Elle invoque tout d’abord le manquement de la société X à son obligation de suivi du projet. Elle rappelle que le contrat d’intégration mettait à la charge de la société X une obligation de comptabilisation des charges prévisionnelles et une obligation, distincte, de suivi des écarts, qu’en vertu de la première de ces obligations, la société X devait informer mensuellement la société Thyssen du nombre de jour homme réalisés sur le projet, sans pouvoir bénéficier d’une révision du prix forfaitaire à la hausse en cas de surconsommation des charges prévisionnelles. Quant à l’obligation de suivi des écarts, elle explique qu’elle imposait à la société X d’identifier clairement les écarts au fur et à mesure de leur découverte, de les chiffrer et de procéder à l’analyse de leur imputabilité.

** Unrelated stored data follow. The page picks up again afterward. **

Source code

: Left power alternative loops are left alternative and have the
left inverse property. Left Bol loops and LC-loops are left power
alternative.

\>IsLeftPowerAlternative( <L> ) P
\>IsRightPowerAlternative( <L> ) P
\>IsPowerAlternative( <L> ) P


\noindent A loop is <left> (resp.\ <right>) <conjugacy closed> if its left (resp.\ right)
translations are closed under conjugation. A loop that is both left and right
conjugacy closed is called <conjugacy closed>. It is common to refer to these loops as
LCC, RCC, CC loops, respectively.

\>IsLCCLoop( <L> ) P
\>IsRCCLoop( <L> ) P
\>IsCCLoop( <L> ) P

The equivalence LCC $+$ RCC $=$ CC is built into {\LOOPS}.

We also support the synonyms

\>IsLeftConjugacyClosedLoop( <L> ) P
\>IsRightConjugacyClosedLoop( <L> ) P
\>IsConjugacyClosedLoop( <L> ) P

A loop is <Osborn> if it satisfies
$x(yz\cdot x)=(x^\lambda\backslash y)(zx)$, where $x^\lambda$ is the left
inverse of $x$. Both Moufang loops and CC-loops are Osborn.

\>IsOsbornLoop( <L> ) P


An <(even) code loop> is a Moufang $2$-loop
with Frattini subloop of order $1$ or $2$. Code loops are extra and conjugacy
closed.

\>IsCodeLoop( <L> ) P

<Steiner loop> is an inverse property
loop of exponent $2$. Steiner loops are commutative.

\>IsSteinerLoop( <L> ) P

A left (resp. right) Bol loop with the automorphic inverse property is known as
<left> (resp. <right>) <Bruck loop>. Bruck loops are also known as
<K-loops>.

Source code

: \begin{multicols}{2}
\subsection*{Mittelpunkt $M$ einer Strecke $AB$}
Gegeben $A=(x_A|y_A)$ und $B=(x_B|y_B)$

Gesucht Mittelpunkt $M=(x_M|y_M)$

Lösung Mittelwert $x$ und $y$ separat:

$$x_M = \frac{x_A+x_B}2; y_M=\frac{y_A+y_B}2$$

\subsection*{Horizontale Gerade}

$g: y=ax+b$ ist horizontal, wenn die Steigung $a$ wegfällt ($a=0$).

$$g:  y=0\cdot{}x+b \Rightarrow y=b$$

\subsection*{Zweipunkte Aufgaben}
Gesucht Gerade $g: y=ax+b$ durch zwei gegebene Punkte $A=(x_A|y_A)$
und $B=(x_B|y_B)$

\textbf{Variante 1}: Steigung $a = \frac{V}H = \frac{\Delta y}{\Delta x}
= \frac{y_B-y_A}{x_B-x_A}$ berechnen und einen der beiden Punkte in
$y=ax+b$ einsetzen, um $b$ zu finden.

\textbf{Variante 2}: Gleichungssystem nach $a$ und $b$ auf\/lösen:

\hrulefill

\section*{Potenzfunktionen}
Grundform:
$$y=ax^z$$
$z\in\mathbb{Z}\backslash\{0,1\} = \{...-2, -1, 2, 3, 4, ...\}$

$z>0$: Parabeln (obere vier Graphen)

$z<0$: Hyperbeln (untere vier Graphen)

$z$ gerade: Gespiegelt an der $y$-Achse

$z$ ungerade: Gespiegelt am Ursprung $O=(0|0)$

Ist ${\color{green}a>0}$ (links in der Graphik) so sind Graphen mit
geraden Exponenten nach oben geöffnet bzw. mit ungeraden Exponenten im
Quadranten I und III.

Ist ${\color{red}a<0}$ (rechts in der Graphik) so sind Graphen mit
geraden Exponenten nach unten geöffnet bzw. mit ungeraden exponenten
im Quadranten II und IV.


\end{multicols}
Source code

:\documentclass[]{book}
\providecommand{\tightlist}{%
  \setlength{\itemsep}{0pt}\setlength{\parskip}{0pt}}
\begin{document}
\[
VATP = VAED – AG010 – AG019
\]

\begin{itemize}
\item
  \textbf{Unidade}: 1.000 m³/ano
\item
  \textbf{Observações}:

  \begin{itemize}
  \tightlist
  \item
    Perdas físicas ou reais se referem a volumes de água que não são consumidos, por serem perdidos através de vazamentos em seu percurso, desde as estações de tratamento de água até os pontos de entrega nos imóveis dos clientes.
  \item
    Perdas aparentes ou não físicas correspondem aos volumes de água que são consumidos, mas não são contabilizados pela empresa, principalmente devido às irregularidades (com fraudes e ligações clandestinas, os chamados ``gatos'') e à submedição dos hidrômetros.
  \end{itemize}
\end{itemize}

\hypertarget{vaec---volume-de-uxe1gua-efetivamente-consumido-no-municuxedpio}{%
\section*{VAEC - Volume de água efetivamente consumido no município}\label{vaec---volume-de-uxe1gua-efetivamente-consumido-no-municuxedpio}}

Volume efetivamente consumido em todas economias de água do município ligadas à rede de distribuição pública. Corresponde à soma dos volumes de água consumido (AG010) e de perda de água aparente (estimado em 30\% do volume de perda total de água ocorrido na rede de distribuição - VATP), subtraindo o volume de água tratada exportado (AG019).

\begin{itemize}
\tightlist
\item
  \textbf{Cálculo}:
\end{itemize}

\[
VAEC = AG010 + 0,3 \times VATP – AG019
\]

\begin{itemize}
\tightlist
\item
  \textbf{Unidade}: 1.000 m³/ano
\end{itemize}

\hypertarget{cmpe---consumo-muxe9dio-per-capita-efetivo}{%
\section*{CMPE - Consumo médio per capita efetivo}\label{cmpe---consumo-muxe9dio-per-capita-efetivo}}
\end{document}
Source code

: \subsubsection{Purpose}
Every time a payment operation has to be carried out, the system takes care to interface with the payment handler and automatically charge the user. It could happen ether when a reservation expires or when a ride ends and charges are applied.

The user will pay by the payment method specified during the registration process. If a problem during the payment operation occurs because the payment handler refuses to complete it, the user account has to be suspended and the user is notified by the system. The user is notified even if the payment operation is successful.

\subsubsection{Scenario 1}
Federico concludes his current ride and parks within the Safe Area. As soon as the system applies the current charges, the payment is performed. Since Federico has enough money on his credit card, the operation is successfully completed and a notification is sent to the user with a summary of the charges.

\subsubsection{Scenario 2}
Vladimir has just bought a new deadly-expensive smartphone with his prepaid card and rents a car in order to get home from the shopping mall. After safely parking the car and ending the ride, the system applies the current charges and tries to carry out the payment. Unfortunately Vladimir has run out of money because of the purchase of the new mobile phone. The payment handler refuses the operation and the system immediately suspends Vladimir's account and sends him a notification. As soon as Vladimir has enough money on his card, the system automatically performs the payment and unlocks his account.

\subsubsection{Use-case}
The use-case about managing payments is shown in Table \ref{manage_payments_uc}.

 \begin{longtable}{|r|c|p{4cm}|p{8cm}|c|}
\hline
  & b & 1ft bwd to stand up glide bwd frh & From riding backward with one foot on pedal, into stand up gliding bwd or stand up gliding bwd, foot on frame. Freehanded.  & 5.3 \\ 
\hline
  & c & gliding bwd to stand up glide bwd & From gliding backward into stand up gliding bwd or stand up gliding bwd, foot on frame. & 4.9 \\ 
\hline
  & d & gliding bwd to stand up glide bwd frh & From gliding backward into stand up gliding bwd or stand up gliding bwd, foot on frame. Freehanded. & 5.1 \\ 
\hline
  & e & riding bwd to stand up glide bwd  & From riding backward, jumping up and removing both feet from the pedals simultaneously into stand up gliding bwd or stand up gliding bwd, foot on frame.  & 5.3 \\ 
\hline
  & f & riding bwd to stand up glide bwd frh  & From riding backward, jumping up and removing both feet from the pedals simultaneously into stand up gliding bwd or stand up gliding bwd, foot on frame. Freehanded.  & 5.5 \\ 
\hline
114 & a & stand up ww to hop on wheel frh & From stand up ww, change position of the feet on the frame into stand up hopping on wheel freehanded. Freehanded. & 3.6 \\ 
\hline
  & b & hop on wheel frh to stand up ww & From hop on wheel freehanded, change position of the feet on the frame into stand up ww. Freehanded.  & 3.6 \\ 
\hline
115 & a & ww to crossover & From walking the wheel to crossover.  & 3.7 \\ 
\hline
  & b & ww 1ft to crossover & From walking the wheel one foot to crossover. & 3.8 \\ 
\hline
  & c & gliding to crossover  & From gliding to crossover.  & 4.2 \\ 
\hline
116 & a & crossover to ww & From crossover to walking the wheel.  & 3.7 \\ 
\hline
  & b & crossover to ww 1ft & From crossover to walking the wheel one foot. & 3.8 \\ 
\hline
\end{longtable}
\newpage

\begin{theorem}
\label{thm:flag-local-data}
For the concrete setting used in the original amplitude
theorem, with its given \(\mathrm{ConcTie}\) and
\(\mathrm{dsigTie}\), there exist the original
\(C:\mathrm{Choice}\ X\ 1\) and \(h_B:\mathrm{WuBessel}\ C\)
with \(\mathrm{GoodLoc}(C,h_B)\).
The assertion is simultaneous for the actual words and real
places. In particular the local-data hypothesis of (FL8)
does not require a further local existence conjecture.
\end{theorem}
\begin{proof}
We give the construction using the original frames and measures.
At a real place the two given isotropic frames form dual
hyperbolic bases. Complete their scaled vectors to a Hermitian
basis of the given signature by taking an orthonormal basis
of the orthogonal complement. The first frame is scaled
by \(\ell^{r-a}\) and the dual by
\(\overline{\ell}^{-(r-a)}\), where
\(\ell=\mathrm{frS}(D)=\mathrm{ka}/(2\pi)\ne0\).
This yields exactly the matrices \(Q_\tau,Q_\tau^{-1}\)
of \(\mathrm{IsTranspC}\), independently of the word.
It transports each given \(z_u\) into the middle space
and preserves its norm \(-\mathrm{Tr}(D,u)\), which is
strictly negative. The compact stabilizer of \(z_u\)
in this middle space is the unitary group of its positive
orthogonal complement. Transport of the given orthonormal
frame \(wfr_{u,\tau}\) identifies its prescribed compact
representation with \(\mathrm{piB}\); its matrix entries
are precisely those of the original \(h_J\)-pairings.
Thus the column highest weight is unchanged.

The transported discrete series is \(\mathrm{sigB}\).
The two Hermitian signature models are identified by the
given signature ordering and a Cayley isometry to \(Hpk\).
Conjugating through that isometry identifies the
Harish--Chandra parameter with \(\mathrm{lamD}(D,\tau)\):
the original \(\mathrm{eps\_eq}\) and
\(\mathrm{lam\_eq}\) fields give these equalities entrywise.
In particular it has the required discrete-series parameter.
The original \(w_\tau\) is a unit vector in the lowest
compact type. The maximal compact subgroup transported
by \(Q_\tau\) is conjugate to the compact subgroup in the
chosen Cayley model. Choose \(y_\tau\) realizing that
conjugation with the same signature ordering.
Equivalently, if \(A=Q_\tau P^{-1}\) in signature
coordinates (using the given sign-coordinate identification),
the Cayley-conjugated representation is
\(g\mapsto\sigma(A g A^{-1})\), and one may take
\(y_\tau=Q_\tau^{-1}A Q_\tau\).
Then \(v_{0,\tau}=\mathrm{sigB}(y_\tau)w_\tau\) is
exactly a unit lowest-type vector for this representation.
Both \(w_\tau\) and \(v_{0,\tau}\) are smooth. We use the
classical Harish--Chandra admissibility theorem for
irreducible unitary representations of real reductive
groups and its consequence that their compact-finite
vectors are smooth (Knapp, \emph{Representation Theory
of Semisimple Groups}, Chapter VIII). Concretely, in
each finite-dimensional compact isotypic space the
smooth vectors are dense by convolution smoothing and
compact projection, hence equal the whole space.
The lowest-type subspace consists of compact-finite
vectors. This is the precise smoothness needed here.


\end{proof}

Elle soutient que le tribunal de commerce de Paris a commis une erreur d’appréciation en confondant la comptabilisation des charges prévisionnelles, qui a été effectuée par la société X, et l’obligation de mettre en 'uvre la procédure de suivi des écarts, qui au contraire n’a pas été exécutée par la société X, malgré les nombreuses sollicitations de la société Thyssen dans les comptes rendus du comité opérationnel.
Elle souligne en outre que le rapport de l’expert conclut que la société Thyssen n’a pas pu effectuer des arbitrages utiles car la société X n’a pas valorisé les écarts conformément à son obligation contractuelle de suivi.
La société Thyssen soutient ensuite qu’elle n’a eu d’autre choix que de refuser de payer un complément de rémunération à la société X puisque la preuve de l’évolution des besoins de la société Thyssen et de son acceptation d’une rémunération supplémentaire n’est pas rapportée.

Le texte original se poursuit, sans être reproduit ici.